• Work required
For this exercise, copy out each line of the material below that includes "admin".

• Available records
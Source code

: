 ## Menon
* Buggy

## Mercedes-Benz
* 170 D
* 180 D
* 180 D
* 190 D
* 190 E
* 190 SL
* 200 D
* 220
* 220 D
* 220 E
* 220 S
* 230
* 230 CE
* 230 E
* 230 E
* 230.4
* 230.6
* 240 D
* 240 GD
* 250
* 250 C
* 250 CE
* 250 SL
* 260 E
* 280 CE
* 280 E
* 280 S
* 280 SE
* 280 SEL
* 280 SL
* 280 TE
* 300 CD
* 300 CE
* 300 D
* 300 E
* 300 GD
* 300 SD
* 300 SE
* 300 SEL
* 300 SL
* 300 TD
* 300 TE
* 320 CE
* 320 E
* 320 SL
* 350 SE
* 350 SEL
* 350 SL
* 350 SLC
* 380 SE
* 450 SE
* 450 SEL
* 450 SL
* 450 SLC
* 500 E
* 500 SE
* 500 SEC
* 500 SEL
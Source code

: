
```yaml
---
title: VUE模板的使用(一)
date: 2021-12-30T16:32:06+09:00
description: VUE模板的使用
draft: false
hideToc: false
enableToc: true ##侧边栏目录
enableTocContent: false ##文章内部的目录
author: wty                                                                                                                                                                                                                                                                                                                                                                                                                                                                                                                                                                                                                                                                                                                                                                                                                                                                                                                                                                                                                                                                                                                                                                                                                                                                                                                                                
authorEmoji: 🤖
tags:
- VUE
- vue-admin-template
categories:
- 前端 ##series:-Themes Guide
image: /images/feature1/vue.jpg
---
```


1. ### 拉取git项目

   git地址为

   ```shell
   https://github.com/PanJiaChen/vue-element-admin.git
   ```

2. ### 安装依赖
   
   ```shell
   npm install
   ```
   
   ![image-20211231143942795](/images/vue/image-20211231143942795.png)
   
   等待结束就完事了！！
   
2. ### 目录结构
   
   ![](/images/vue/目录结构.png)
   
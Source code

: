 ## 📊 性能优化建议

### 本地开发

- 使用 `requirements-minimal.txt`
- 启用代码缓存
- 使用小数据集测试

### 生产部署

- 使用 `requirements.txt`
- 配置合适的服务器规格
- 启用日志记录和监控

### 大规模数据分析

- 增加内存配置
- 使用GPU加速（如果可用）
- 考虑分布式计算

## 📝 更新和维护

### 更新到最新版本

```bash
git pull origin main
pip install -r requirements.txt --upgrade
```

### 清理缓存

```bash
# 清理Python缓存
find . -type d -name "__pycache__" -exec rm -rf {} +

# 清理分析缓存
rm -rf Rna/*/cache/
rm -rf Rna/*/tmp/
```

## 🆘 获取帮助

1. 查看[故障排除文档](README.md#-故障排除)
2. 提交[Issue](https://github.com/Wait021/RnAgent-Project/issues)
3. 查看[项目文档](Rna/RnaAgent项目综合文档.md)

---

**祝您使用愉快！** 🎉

• Output
- vue-admin-template
   https://github.com/PanJiaChen/vue-element-admin.git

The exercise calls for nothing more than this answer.